> [EXERCISE DETAILS]: Write out exactly the lines from the start of the entries through the one that contains "### 4. Adding a Circle", including both.

-- RECORDS FOR THIS EXERCISE follows --

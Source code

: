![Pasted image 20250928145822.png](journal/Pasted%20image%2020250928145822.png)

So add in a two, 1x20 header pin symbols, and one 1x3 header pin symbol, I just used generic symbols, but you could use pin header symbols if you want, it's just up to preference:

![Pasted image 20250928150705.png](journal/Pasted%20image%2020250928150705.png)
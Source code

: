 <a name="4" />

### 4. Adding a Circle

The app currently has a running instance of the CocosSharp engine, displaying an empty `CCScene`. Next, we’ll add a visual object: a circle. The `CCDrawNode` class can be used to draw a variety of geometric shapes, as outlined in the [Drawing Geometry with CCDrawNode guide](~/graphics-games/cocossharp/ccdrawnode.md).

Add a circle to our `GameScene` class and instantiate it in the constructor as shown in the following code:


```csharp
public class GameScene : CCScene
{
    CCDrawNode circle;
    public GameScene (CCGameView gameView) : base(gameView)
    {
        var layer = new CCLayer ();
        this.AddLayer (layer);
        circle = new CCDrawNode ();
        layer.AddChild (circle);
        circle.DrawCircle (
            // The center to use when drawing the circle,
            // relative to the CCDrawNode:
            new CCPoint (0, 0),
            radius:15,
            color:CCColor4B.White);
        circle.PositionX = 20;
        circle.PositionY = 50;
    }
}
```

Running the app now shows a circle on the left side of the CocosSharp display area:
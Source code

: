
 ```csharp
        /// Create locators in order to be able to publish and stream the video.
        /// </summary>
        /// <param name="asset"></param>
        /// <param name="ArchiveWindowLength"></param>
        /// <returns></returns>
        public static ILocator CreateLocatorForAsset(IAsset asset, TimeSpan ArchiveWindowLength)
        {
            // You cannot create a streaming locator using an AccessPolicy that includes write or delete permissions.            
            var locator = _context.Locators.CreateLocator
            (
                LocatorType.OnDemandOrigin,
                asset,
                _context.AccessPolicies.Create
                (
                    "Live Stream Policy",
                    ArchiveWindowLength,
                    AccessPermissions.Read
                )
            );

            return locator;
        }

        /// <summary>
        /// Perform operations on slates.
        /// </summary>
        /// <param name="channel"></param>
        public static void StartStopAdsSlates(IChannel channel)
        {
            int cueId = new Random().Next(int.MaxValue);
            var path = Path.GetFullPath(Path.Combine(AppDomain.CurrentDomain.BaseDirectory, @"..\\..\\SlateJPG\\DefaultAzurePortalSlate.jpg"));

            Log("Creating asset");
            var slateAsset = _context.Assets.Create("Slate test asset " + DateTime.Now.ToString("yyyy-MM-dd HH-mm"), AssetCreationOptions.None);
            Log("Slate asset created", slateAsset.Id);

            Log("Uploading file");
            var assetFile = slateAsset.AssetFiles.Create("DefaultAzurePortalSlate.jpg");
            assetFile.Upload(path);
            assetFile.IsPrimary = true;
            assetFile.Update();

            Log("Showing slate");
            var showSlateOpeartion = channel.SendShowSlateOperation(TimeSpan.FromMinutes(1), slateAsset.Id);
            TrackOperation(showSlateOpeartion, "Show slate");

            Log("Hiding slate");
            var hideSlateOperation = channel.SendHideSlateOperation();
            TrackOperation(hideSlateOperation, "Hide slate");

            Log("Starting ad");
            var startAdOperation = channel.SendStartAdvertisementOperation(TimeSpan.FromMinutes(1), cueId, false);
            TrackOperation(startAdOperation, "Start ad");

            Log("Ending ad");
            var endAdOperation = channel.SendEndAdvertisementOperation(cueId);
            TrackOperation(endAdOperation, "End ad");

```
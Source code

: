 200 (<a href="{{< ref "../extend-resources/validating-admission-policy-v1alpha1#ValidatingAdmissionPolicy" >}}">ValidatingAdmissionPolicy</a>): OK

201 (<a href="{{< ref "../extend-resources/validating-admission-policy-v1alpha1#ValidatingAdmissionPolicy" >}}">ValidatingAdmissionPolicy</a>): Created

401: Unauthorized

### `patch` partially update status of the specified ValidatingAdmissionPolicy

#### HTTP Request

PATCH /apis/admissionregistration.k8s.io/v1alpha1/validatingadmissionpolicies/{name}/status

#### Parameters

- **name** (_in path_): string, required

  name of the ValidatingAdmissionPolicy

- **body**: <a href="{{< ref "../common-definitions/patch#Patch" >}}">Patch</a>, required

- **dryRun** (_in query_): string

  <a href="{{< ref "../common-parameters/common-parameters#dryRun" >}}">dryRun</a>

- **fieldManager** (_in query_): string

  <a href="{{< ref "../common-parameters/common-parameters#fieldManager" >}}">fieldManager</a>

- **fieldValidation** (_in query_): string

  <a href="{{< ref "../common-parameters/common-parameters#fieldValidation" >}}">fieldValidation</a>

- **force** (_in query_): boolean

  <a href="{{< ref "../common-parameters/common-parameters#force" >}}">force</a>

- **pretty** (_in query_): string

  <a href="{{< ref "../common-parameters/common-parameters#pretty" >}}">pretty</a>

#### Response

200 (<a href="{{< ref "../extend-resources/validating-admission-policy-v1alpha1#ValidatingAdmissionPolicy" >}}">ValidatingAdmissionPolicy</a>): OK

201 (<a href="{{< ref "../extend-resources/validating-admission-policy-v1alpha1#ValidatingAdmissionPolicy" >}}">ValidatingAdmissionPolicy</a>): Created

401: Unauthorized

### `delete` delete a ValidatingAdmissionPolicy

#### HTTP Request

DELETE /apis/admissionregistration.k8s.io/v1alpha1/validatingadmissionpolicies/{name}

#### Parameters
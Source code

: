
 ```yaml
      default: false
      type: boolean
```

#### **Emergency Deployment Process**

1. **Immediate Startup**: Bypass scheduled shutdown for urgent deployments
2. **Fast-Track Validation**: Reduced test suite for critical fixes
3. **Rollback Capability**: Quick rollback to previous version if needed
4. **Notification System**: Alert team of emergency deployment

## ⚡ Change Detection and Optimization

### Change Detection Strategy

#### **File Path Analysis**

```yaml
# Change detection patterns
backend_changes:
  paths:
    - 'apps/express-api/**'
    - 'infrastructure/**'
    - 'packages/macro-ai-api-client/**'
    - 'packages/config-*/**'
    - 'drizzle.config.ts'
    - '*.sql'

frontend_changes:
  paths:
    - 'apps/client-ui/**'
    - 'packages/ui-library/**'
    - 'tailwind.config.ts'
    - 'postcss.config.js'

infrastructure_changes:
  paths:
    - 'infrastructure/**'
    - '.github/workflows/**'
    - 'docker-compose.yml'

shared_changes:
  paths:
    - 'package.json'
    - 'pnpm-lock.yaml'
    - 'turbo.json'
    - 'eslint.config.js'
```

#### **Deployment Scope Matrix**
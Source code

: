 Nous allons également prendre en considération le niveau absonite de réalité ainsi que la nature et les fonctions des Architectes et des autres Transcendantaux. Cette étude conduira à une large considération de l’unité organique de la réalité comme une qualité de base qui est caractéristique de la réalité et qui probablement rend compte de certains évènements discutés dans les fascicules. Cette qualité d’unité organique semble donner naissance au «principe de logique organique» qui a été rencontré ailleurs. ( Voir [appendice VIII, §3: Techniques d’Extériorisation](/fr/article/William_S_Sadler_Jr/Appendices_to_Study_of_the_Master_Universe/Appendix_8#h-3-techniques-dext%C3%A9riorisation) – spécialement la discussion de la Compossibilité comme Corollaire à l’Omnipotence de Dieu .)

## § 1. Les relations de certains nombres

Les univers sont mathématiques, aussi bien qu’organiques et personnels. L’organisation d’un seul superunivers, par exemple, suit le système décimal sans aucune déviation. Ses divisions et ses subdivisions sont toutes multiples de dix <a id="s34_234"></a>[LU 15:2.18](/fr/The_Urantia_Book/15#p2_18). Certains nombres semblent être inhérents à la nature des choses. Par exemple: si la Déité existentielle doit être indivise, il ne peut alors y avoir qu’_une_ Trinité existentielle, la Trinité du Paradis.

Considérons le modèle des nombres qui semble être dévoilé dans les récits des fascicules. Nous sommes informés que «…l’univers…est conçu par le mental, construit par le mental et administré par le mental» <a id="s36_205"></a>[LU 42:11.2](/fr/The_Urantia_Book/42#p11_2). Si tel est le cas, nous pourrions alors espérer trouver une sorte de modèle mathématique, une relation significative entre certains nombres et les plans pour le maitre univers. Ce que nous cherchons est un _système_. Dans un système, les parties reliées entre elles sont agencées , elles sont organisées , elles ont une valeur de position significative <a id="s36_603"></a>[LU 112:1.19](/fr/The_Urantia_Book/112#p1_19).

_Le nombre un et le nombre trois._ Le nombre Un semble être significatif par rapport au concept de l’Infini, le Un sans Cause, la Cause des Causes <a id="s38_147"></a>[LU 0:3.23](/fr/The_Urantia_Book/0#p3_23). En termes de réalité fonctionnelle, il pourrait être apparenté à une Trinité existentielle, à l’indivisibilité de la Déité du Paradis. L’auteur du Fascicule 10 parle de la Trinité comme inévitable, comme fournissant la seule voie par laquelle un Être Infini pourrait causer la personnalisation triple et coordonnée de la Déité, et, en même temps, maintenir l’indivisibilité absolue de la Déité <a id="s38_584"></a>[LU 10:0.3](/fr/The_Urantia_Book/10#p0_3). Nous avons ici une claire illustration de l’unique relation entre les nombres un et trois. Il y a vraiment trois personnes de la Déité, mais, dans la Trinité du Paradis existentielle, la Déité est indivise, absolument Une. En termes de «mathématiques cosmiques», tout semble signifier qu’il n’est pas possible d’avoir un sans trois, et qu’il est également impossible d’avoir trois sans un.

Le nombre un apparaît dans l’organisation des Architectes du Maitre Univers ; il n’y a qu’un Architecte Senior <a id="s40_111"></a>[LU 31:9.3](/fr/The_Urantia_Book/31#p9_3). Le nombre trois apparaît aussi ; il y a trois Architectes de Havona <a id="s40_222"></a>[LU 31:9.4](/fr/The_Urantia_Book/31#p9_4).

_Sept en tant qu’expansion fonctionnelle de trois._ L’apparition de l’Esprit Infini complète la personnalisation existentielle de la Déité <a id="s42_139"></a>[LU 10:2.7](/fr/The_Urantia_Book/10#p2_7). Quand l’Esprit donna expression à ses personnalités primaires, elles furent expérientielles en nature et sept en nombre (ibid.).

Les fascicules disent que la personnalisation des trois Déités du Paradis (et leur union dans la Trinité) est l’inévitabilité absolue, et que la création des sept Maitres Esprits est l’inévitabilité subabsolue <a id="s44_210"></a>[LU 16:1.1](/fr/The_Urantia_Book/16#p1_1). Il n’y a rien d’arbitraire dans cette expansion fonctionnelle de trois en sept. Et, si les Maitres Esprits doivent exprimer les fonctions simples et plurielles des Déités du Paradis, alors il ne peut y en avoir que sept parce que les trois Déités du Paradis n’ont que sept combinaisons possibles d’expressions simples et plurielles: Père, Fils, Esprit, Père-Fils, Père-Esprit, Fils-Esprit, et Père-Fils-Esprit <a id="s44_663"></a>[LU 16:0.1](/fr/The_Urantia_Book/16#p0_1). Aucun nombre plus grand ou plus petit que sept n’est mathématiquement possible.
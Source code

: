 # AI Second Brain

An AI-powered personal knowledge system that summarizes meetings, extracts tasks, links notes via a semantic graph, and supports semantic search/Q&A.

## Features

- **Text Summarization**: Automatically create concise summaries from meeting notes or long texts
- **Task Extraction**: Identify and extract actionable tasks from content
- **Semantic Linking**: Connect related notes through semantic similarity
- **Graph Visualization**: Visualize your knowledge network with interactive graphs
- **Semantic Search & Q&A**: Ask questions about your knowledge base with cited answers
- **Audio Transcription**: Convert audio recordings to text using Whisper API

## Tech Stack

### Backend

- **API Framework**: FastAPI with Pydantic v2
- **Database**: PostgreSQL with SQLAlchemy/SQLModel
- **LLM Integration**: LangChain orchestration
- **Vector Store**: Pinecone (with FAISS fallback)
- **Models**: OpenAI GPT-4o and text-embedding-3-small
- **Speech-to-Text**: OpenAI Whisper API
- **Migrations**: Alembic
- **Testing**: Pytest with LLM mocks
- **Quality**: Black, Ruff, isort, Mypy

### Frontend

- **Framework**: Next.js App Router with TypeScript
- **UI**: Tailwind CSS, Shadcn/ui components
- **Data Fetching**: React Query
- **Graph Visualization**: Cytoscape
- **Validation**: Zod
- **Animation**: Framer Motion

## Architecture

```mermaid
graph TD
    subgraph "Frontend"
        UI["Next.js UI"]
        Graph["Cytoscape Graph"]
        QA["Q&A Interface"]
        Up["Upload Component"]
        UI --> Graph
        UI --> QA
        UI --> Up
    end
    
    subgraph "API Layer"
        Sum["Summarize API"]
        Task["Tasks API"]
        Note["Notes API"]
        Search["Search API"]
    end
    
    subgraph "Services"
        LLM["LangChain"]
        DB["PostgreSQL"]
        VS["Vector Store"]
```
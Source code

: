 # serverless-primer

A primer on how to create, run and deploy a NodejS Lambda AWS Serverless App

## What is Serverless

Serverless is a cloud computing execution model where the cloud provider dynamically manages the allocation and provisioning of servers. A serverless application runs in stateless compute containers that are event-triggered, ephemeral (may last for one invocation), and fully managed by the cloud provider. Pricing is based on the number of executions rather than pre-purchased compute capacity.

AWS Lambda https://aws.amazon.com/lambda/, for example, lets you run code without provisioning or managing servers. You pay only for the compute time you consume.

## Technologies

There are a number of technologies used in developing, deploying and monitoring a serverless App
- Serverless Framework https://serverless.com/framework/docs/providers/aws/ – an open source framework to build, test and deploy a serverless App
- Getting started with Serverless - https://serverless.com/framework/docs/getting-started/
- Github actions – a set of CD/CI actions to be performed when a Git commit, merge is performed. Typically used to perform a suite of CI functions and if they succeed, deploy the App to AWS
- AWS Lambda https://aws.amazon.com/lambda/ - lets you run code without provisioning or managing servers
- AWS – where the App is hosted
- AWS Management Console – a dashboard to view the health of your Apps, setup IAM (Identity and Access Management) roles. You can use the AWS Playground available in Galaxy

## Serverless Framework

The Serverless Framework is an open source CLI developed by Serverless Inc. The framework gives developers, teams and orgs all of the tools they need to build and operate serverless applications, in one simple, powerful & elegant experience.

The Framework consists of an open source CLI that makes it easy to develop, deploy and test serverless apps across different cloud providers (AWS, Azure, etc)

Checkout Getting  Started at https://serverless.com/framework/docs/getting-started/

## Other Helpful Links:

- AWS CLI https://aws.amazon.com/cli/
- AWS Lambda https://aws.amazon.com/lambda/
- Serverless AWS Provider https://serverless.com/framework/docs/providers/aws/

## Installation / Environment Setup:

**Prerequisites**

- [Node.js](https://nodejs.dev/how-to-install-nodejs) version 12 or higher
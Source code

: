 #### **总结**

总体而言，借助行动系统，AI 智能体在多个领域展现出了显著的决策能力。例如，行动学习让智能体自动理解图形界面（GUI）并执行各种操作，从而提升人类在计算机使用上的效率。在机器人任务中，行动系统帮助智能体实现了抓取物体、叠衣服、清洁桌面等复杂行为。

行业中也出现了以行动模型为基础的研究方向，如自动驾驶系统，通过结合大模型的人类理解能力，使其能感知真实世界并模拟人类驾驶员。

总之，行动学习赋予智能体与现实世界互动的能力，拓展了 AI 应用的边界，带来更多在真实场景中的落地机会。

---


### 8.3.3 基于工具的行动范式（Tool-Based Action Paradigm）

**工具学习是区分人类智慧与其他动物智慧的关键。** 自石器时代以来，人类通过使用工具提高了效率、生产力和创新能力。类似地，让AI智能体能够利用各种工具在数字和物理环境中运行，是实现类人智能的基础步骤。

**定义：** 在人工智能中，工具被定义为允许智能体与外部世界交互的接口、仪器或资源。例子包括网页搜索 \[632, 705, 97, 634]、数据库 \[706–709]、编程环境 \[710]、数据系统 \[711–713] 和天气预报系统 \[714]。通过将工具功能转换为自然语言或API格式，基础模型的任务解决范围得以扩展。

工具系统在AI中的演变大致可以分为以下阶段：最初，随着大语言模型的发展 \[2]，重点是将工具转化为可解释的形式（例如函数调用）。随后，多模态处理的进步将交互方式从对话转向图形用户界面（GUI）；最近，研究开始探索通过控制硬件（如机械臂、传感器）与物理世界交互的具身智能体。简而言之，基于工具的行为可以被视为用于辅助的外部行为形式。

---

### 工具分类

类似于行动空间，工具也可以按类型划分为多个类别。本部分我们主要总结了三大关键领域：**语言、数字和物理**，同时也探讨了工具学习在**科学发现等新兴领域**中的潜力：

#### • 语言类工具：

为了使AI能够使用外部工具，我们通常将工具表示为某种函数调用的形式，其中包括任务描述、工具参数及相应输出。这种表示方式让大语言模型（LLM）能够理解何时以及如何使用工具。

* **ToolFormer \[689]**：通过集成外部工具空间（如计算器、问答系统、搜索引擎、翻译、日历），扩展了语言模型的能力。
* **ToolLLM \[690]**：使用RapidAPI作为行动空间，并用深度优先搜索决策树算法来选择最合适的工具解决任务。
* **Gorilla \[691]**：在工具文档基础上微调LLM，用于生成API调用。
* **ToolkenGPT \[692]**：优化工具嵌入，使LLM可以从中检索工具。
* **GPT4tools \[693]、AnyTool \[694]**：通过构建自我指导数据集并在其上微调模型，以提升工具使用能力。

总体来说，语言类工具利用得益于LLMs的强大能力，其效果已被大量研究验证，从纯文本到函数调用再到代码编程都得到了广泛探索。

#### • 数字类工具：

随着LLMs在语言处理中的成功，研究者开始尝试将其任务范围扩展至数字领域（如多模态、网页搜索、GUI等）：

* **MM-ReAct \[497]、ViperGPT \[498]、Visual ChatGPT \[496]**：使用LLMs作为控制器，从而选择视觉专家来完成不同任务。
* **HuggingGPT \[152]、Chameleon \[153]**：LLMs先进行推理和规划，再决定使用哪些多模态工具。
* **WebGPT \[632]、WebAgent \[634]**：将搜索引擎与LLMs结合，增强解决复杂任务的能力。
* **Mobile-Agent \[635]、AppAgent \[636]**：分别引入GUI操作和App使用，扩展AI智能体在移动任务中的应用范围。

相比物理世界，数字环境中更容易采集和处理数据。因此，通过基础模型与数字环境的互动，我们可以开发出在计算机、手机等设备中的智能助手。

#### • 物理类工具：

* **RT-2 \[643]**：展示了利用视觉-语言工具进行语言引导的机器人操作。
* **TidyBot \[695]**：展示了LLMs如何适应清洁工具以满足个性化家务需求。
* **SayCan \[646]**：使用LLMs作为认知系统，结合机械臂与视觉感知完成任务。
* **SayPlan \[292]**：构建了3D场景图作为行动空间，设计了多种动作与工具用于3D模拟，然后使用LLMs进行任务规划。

-- RECORDS FOR THIS EXERCISE concluded --

> [REPLY]:
Source code

:![Pasted image 20250928145822.png](journal/Pasted%20image%2020250928145822.png)

So add in a two, 1x20 header pin symbols, and one 1x3 header pin symbol, I just used generic symbols, but you could use pin header symbols if you want, it's just up to preference:

![Pasted image 20250928150705.png](journal/Pasted%20image%2020250928150705.png)
Source code

: <a name="4" />

### 4. Adding a Circle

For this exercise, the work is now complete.